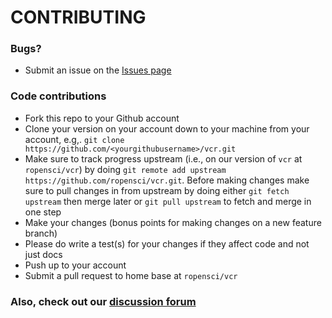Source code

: # CONTRIBUTING #

### Bugs?

* Submit an issue on the [Issues page](https://github.com/ropensci/vcr/issues)

### Code contributions

* Fork this repo to your Github account
* Clone your version on your account down to your machine from your account, e.g,. `git clone https://github.com/<yourgithubusername>/vcr.git`
* Make sure to track progress upstream (i.e., on our version of `vcr` at `ropensci/vcr`) by doing `git remote add upstream https://github.com/ropensci/vcr.git`. Before making changes make sure to pull changes in from upstream by doing either `git fetch upstream` then merge later or `git pull upstream` to fetch and merge in one step
* Make your changes (bonus points for making changes on a new feature branch)
* Please do write a test(s) for your changes if they affect code and not just docs
* Push up to your account
* Submit a pull request to home base at `ropensci/vcr`

### Also, check out our [discussion forum](https://discuss.ropensci.org)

|---|

YOUR ASSIGNMENT:
Please retype the records above starting with the line that contains "Clone your version" and stopping after the last line, changing nothing.

YOUR SOLUTION:
* Clone your version on your account down to your machine from your account, e.g,. `git clone https://github.com/<yourgithubusername>/vcr.git`
* Make sure to track progress upstream (i.e., on our version of `vcr` at `ropensci/vcr`) by doing `git remote add upstream https://github.com/ropensci/vcr.git`. Before making changes make sure to pull changes in from upstream by doing either `git fetch upstream` then merge later or `git pull upstream` to fetch and merge in one step
* Make your changes (bonus points for making changes on a new feature branch)
* Please do write a test(s) for your changes if they affect code and not just docs
* Push up to your account
* Submit a pull request to home base at `ropensci/vcr`

### Also, check out our [discussion forum](https://discuss.ropensci.org)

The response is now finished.